In another interesting turn of events, the Volkswagen Group (VW) may face additional violations as the Environmental Protection Agency (EPA) recently accused the German automaker of installing “defeat devices” in its Porsche, VW and Audi, subsidiaries.
A “Notice of Violation” on the EPA’s website confirms that the regulator found that 2014 to 2016 VW, Audi and Porsche models are equipped to automatically turn off emissions systems when they are not being tested.
This new finding calls into question whether about 10,000 vehicles, including the 2014 Touareg, 2015 Porsche Cayenne and 2016 Audi, among others are designed to evade emissions tests.
“VW has once again failed its obligation to comply with the law that protects clean air for all Americans,” said Cynthia Giles, assistant administrator for the Office for EPA’s Enforcement and Compliance Assurance. “All companies should be playing by the same rules. EPA, with our state, and federal partners, will continue to investigate these serious matters, to secure the benefits of the Clean Air Act, ensure a level playing field for responsible businesses, and to ensure consumers get the environmental performance they expect.”

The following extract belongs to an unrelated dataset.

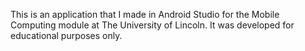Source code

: This is an application that I made in Android Studio for the Mobile Computing module at The University of Lincoln.
It was developed for educational purposes only.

The VW scandal has led to the resignation of the company’s Chief Executive Martin Winterkorn and a string of federal investigations, which could cost the German automaker up to $17 billion in fines.
In September, the U.S. government charged that VW had sold more than 500,000 Volkswagen and Audi model cars in the United States with software that was designed to meet emission standards for diesel engines when tested, but pumped out 30 to 40 percent above limit emissions when on the road. In what is known as one of the biggest scandals in the auto industry's history, VW not only admitted to installing "defeat devices" but it also said the amount of cars affected topped 11 million.